= Pictures paired with source code =
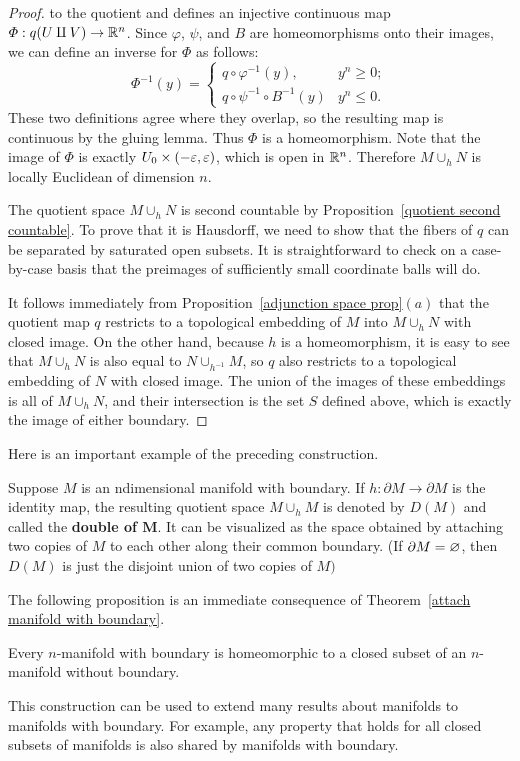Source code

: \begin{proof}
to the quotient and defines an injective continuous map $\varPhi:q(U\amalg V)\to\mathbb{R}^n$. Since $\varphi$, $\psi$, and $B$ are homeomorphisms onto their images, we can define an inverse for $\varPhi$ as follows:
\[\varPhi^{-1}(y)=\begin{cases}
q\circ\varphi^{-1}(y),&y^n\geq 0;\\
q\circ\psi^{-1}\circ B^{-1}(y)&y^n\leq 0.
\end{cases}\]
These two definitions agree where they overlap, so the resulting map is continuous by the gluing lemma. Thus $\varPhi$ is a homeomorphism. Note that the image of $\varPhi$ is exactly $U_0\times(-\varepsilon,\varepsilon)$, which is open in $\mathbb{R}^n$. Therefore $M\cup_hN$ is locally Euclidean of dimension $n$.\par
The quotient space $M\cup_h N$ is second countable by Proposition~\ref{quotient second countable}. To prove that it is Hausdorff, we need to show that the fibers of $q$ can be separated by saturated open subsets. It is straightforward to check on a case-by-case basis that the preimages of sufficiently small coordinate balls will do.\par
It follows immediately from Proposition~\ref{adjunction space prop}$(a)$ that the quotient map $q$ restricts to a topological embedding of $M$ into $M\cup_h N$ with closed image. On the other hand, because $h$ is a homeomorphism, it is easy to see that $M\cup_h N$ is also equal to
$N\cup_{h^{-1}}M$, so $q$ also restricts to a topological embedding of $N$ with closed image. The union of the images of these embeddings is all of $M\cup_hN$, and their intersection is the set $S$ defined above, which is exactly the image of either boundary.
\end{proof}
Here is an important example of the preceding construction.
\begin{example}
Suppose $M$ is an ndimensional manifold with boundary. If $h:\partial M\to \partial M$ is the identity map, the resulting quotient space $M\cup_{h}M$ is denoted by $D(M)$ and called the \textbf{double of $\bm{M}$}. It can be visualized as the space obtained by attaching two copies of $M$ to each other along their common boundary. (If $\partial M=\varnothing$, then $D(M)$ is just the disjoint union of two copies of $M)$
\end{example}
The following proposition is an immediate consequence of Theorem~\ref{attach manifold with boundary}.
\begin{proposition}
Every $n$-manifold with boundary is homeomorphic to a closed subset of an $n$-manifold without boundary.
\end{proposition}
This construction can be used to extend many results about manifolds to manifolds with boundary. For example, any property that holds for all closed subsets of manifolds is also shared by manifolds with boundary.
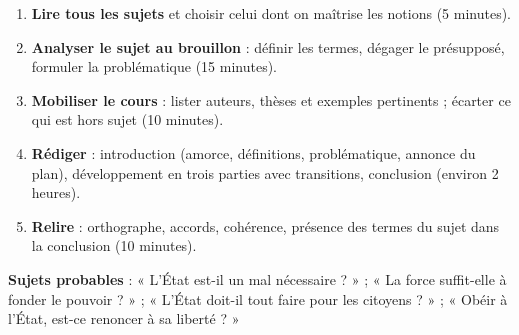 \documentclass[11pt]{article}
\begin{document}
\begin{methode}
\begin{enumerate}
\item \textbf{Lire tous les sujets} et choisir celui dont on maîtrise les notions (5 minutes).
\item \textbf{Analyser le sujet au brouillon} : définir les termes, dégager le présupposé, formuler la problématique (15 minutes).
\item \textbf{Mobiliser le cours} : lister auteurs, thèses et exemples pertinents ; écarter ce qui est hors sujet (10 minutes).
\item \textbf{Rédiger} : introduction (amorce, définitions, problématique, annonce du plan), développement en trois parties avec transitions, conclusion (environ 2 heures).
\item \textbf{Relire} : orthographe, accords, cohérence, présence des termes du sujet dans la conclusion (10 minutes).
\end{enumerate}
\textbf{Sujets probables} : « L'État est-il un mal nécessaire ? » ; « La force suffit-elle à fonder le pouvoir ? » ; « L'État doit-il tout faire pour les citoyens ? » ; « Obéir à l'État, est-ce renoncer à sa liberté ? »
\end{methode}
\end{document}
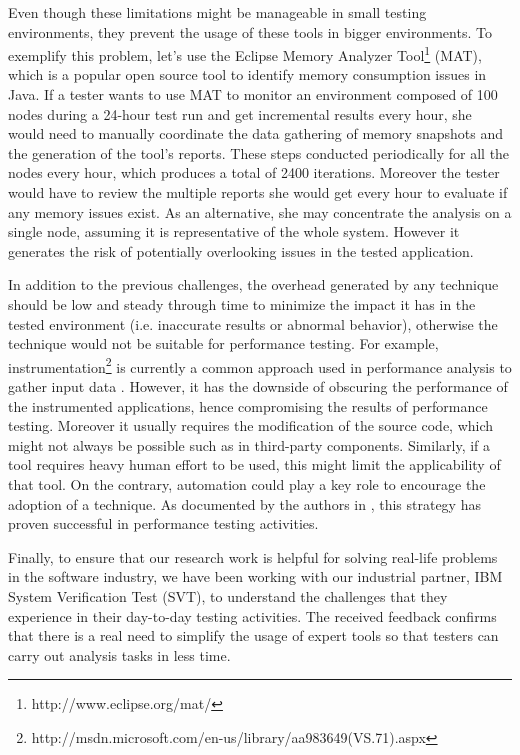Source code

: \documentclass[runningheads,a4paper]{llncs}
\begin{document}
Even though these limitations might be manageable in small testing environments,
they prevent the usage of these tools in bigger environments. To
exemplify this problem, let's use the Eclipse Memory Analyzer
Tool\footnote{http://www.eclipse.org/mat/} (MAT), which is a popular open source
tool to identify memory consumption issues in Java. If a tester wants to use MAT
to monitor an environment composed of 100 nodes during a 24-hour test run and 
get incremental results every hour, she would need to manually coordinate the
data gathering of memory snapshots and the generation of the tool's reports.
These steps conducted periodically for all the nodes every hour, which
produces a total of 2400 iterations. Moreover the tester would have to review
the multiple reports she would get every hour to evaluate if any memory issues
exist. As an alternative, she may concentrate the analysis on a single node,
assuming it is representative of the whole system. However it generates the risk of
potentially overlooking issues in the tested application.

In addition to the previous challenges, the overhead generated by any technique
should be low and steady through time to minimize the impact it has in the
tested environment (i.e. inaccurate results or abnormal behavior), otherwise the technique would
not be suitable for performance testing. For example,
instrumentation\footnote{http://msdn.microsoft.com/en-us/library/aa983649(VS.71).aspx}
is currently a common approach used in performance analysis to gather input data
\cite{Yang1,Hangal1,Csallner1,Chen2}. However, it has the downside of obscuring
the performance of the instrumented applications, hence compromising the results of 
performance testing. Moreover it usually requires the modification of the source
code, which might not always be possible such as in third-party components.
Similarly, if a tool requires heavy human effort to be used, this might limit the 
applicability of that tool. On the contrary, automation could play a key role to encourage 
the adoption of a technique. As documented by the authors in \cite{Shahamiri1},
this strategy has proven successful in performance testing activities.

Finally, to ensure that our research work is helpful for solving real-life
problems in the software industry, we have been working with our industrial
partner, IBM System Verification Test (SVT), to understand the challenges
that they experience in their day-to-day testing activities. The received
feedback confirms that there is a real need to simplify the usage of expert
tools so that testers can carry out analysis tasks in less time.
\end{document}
* * *
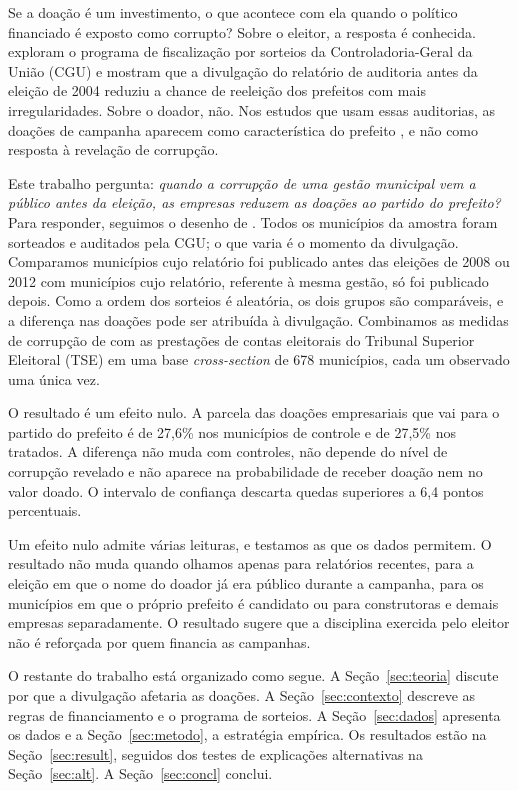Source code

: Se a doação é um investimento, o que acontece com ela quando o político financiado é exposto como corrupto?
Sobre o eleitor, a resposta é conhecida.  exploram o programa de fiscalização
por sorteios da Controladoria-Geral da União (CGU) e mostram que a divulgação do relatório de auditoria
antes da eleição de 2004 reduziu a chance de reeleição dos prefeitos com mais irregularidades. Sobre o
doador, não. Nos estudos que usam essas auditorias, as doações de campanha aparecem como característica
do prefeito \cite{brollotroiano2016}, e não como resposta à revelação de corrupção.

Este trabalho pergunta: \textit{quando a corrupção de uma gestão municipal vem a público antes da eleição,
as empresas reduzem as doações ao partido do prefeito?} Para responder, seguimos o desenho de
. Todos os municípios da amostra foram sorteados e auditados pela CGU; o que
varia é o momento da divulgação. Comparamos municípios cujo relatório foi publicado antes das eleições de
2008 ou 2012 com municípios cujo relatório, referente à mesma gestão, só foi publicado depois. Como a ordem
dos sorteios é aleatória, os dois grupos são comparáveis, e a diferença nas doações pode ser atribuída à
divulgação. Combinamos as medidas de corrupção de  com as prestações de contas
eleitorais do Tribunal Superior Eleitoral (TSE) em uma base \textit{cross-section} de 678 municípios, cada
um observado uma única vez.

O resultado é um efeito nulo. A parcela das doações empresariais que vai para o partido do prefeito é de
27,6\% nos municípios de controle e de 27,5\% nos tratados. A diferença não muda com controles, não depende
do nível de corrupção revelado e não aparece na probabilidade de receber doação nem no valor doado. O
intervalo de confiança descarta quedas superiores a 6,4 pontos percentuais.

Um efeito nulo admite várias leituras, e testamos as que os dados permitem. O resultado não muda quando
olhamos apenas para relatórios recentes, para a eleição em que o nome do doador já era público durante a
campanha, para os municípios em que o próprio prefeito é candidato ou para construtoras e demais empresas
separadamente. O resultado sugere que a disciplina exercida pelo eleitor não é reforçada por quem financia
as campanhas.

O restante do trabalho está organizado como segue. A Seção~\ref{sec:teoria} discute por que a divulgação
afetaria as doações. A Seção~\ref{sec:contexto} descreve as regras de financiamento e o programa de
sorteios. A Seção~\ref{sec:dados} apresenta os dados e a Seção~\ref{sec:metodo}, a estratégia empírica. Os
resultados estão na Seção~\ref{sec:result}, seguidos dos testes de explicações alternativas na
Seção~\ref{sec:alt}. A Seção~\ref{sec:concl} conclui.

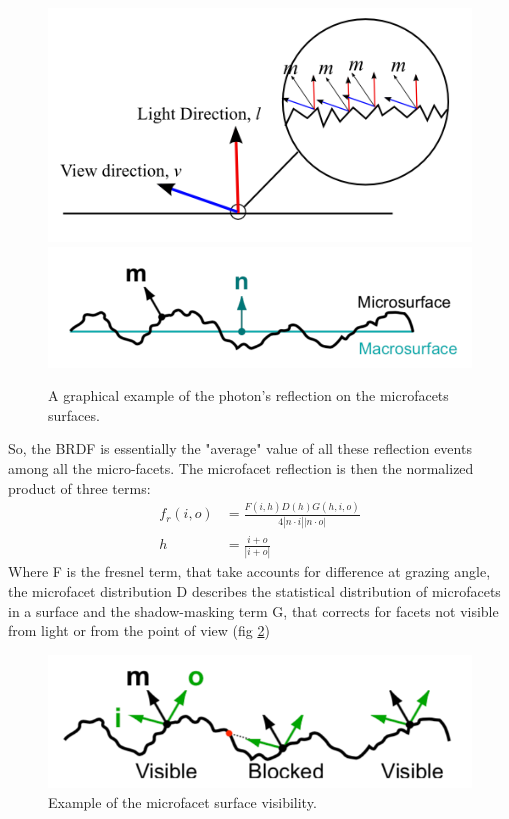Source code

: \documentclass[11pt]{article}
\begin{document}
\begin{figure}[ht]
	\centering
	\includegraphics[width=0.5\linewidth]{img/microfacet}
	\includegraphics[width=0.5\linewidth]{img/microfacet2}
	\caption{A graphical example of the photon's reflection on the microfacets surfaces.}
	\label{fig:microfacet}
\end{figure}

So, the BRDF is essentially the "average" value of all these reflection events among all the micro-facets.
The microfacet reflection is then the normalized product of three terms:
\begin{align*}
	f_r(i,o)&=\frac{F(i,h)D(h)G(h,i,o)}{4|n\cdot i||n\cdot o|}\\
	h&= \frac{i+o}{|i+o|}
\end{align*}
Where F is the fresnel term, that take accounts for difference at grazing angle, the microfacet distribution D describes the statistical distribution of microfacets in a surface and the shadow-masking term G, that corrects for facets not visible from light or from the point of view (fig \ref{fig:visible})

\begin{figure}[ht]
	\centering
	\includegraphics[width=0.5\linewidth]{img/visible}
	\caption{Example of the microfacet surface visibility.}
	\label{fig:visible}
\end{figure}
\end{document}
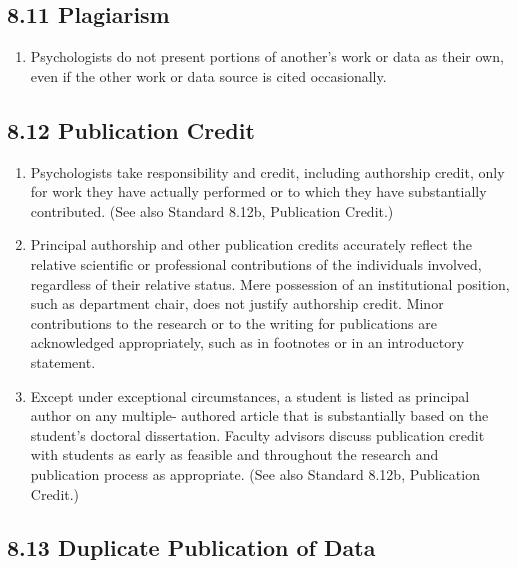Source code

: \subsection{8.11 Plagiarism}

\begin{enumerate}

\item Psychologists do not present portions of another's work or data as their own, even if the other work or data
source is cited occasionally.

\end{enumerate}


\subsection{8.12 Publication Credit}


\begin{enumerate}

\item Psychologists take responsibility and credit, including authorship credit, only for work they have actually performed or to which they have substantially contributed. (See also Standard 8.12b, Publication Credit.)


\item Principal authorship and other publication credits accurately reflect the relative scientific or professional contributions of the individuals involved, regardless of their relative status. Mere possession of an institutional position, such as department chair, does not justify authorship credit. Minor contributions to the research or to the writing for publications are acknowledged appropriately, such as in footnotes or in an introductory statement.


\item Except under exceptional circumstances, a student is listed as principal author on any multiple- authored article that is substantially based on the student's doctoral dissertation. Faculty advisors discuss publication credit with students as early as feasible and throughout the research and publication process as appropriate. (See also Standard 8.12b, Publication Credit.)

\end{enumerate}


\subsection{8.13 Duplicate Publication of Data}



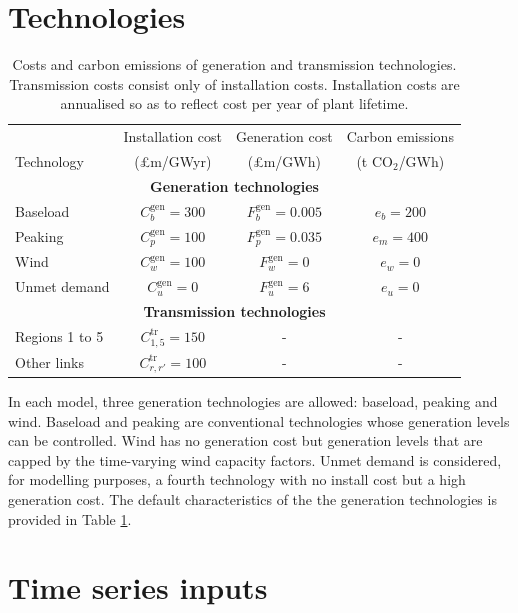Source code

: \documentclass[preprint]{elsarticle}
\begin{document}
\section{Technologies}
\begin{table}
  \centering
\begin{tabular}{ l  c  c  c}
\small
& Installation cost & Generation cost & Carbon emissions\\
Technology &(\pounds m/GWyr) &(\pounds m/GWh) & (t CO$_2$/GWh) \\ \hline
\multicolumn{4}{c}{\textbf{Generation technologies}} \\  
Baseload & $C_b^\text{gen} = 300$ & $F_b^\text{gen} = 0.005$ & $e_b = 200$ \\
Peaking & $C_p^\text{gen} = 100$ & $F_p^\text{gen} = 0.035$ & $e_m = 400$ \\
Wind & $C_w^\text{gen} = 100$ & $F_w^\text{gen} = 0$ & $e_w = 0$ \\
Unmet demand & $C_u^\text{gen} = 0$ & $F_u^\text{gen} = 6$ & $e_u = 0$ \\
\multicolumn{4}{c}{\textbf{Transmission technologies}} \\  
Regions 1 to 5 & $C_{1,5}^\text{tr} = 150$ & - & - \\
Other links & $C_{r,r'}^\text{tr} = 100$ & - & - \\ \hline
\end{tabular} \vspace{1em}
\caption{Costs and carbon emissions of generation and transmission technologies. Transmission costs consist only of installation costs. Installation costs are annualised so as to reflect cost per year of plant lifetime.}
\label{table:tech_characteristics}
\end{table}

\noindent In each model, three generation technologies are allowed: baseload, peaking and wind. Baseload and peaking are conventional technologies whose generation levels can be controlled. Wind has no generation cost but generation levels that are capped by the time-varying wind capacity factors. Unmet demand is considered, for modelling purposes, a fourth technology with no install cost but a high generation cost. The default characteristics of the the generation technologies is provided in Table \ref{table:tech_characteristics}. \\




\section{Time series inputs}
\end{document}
==
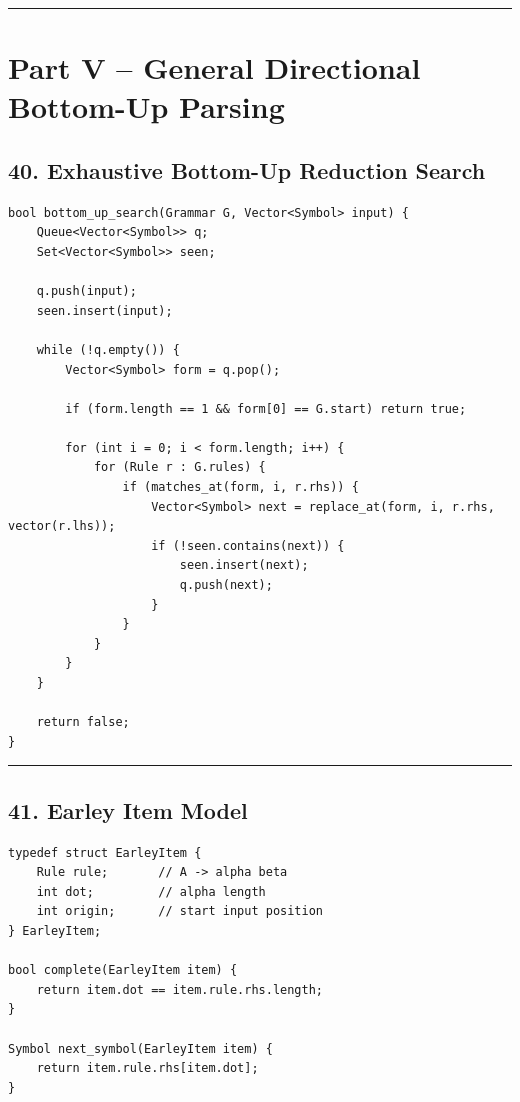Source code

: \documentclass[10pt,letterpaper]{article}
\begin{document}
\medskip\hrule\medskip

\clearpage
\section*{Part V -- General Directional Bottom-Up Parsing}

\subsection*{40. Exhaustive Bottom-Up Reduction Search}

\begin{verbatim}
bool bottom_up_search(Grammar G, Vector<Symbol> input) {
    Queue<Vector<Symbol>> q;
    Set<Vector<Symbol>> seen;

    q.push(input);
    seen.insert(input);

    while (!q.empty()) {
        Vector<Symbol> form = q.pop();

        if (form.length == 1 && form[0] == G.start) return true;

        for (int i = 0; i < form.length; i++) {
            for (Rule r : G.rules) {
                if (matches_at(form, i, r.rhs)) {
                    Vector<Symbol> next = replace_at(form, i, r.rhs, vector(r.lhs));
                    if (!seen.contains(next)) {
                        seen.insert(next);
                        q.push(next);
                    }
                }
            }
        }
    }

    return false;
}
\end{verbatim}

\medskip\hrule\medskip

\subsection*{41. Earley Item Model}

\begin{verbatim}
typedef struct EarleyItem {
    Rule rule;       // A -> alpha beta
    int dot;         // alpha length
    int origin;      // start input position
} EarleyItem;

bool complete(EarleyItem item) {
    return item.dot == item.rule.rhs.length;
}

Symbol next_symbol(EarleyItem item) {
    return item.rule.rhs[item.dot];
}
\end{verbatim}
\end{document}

= WHAT TO PRODUCE =
Look through the entries above; copy every line holding the string "Psychologists".

= EXERCISE ANSWER =
\item Psychologists do not present portions of another's work or data as their own, even if the other work or data
\item Psychologists take responsibility and credit, including authorship credit, only for work they have actually performed or to which they have substantially contributed. (See also Standard 8.12b, Publication Credit.)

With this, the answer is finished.